I've just started to build up my first vivarium, and am currently doing some custom background work to the walls of the viv. It is a Vivexotic model measuring 48x15x15 (I now wish I went for the 2ft high and deep model). I had planned to stick a nice little bearded dragon in there, but I am still debating before I go any further.

The main concern I have is with the height of the tank, and how low a heat lamp would hang down inside the viv. From what I gather, the basking spot would have to be the floor. Any measurements on how low your heat lamps hang down once installed would be very helpful.

I want to know my options and fully decide on what I pet I want before I start building any interior structures, so any feedback from you guys and gals would be appreciated. Given the size of my vivarium, is there any other species you could recommend that would feel nice at home?


----------



## tomcannon (Jan 2, 2008)

I aim for a distance of at least 10" between the spot bulb and basking site. That's for a beardy it may differ for different lizards. Seeing as you only have 15" to work with and you can minus at least 3 for the bulb and holder I'd agree the basking spot would have to be the floor or a low rock or log. I'snt ideal but doable. If you want to keep the heat source mounted in the viv a halogen might save about 5cm. If it were my viv I would cut a large round hole in the roof of the viv and attach mesh on the inside. You can them sit a bulb and dome reflector in this hole on top of the mesh, then you can have a basking spot 4-5" off the viv floor.


----------



## bigd_1 (May 31, 2011)

tomcannon said:


> I aim for a distance of at least 10" between the spot bulb and basking site. That's for a beardy it may differ for different lizards.
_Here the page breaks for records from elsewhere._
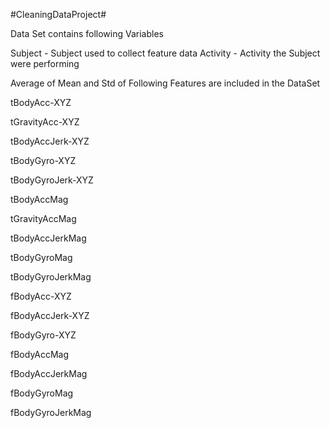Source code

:  #CleaningDataProject#
 
 Data Set contains following Variables


 Subject  - Subject used to collect feature data
 Activity - Activity the Subject were performing


 Average of Mean and Std of Following Features are included in the  DataSet


 tBodyAcc-XYZ
 
 tGravityAcc-XYZ
 
 tBodyAccJerk-XYZ
 
 tBodyGyro-XYZ
 
 tBodyGyroJerk-XYZ
 
 tBodyAccMag
 
 tGravityAccMag
 
 tBodyAccJerkMag
 
 tBodyGyroMag
 
 tBodyGyroJerkMag
 
 fBodyAcc-XYZ
 
 fBodyAccJerk-XYZ
 
 fBodyGyro-XYZ
 
 fBodyAccMag
 
 fBodyAccJerkMag
 
 fBodyGyroMag
 
 fBodyGyroJerkMag
 
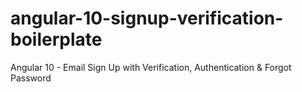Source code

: # angular-10-signup-verification-boilerplate

Angular 10  - Email Sign Up with Verification, Authentication & Forgot Password
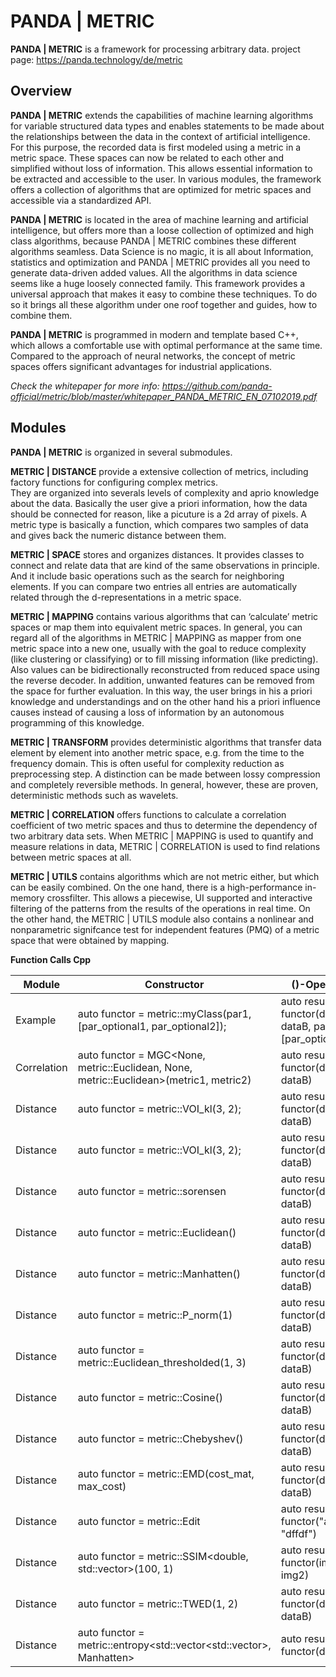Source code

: # PANDA | METRIC

**PANDA | METRIC** is a framework for processing arbitrary data. 
project page: https://panda.technology/de/metric

## Overview

**PANDA | METRIC** extends the capabilities of machine
learning algorithms for variable structured data
types and enables statements to be made about the
relationships between the data in the context of
artificial intelligence. For this purpose, the
recorded data is first modeled using a metric in a
metric space. These spaces can now be related to
each other and simplified without loss of
information. This allows essential information to be
extracted and accessible to the user. In various
modules, the framework offers a collection of
algorithms that are optimized for metric spaces and
accessible via a standardized API. 
 
**PANDA | METRIC** is located in the area of machine learning and artificial intelligence, 
but offers more than a loose collection of optimized and high class algorithms, 
because PANDA | METRIC combines these different algorithms seamless. 
Data Science is no magic, it is all about Information, statistics and optimization and PANDA | METRIC provides 
all you need to generate data-driven added values. All the algorithms in data science seems like a huge loosely 
connected family. This framework provides a universal approach that makes it easy to combine these techniques. 
To do so it brings all these algorithm under one roof together and guides, how to combine them.  

**PANDA |
METRIC** is programmed in modern and template based C++, which allows a comfortable use with
optimal performance at the same time. Compared
to the approach of neural networks, the concept of
metric spaces offers significant advantages for
industrial applications.

_Check the whitepaper for more info: https://github.com/panda-official/metric/blob/master/whitepaper_PANDA_METRIC_EN_07102019.pdf_



## Modules

**PANDA | METRIC** is organized in several submodules. 
 
**METRIC | DISTANCE** provide a extensive collection of metrics,
including factory functions for configuring complex metrics.  
They are organized into severals levels of complexity and aprio knowledge about the data. 
Basically the user give a priori information, how the data should be connected for reason, like 
a picuture is a 2d array of pixels. A metric type is basically a function, which compares 
two samples of data and gives back the numeric distance between them.
 
**METRIC | SPACE** stores and organizes distances. It provides classes to connect and relate data that are 
kind of the same observations in principle. And it include basic operations
such as the search for neighboring elements. If you can compare two entries all entries are automatically 
related through the d-representations in a metric space. 
 
**METRIC | MAPPING** contains various algorithms that can
‘calculate’ metric spaces or map them into equivalent
metric spaces. 
In general, you can regard all of the algorithms in METRIC | MAPPING as mapper from one metric space into 
a new one, usually with the goal to reduce complexity (like clustering or classifying) or to fill missing 
information (like predicting). Also values can be bidirectionally reconstructed from
reduced space using the reverse decoder. In addition, unwanted features can be removed from the space
for further evaluation. In this way, the user brings in his
a priori knowledge and understandings and on the other hand
his a priori influence causes instead of causing a loss
of information by an autonomous programming of this
knowledge. 
 
**METRIC | TRANSFORM** provides deterministic algorithms that transfer data
element by element into another metric space, e.g. from
the time to the frequency domain.
This is often useful for complexity reduction as preprocessing step. A distinction can be
made between lossy compression and completely reversible
methods. In general, however, these are proven,
deterministic methods such as wavelets.
 
**METRIC | CORRELATION** offers functions
to calculate a correlation coefficient of two metric spaces
and thus to determine the dependency of two arbitrary
data sets. When METRIC | MAPPING is used to quantify and measure 
relations in data, METRIC | CORRELATION is used to find relations between metric spaces at all. 
 
**METRIC | UTILS** contains algorithms which are not
metric either, but which can be easily combined. On the
one hand, there is a high-performance in-memory
crossfilter. This allows a piecewise, UI supported and
interactive filtering of the patterns from the results of the
operations in real time. On the other hand, the METRIC | UTILS
module also contains a nonlinear and nonparametric
signifcance test for independent features (PMQ) of a
metric space that were obtained by mapping.




**Function Calls Cpp**

| Module      | Constructor                                                                                            | ()-Operator                                                | Encode                                | Decode                                |
|-------------|--------------------------------------------------------------------------------------------------------|------------------------------------------------------------|---------------------------------------|---------------------------------------|
| Example     | auto functor = metric::myClass<data>(par1,[par_optional1, par_optional2]);                             | auto result = functor(dataA, dataB, par1, [par_optional]); | auto result1 = functor.encode(dataA); | auto result2 = functor.decode(dataB); |
| Correlation | auto functor = MGC<None, metric::Euclidean<double>, None, metric::Euclidean<double>>(metric1, metric2) | auto result = functor(dataA, dataB)                        | -                                     | -                                     |
| Distance    | auto functor = metric::VOI_kl(3, 2);                                                                   | auto result = functor(dataA, dataB)                        | -                                     | -                                     |
| Distance    | auto functor = metric::VOI_kl<double>(3, 2);                                                           | auto result = functor(dataA, dataB)                        | -                                     | -                                     |
| Distance    | auto functor = metric::sorensen                                                                        | auto result = functor(dataA, dataB)                        | -                                     | -                                     |
| Distance    | auto functor = metric::Euclidean<double>()                                                             | auto result = functor(dataA, dataB)                        | -                                     | -                                     |
| Distance    | auto functor = metric::Manhatten<double>()                                                             | auto result = functor(dataA, dataB)                        | -                                     | -                                     |
| Distance    | auto functor = metric::P_norm<double>(1)                                                               | auto result = functor(dataA, dataB)                        | -                                     | -                                     |
| Distance    | auto functor = metric::Euclidean_thresholded<double>(1, 3)                                             | auto result = functor(dataA, dataB)                        | -                                     | -                                     |
| Distance    | auto functor = metric::Cosine<double>()                                                                | auto result = functor(dataA, dataB)                        | -                                     | -                                     |
| Distance    | auto functor = metric::Chebyshev<double>()                                                             | auto result = functor(dataA, dataB)                        | -                                     | -                                     |
| Distance    | auto functor = metric::EMD<double>(cost_mat, max_cost)                                                 | auto result = functor(dataA, dataB)                        | -                                     | -                                     |
| Distance    | auto functor = metric::Edit<char>                                                                      | auto result = functor("asdsd", "dffdf")                    |                                       |                                       |
| Distance    | auto functor = metric::SSIM<double, std::vector<double>>(100, 1)                                       | auto result = functor(img1, img2)                          |                                       |                                       |
| Distance    | auto functor = metric::TWED<double>(1, 2)                                                              | auto result = functor(dataA, dataB)                        |                                       |                                       |
| Distance    | auto functor = metric::entropy<std::vector<std::vector<double>>, Manhatten<double>>                    | auto result = functor(dataA)                               |                                       |                                       |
Seeing as you only have 15" to work with and you can minus at least 3 for the bulb and holder I'd agree the basking spot would have to be the floor or a low rock or log. I'snt ideal but doable. If you want to keep the heat source mounted in the viv a halogen might save about 5cm. If it were my viv I would cut a large round hole in the roof of the viv and attach mesh on the inside. You can them sit a bulb and dome reflector in this hole on top of the mesh, then you can have a basking spot 4-5" off the viv floor.


 this is the way i go :notworthy:


----------



## DannyRoe (Sep 29, 2012)

tomcannon said:


> If it were my viv I would cut a large round hole in the roof of the viv and attach mesh on the inside. You can them sit a bulb and dome reflector in this hole on top of the mesh, then you can have a basking spot 4-5" off the viv floor.


This definitely seems like a better option and would allow me to get creative with my structures. Would I be correct in assuming that this would make the top of the vivarium quite unappealing? In which case I reckon that creating a wooden cover the same size as the viv to hide the lamp and store things would be the ideal way to go.


----------



## tomcannon (Jan 2, 2008)

DannyRoe said:


> This definitely seems like a better option and would allow me to get creative with my structures. Would I be correct in assuming that this would make the top of the vivarium quite unappealing? In which case I reckon that creating a wooden cover the same size as the viv to hide the lamp and store things would be the ideal way to go.


It really depends I guess. I certainly wouldn't want to have it as a permanent fixture on a display viv but each to there own. I think that sounds like a good idea, make sure you post some pics.


----------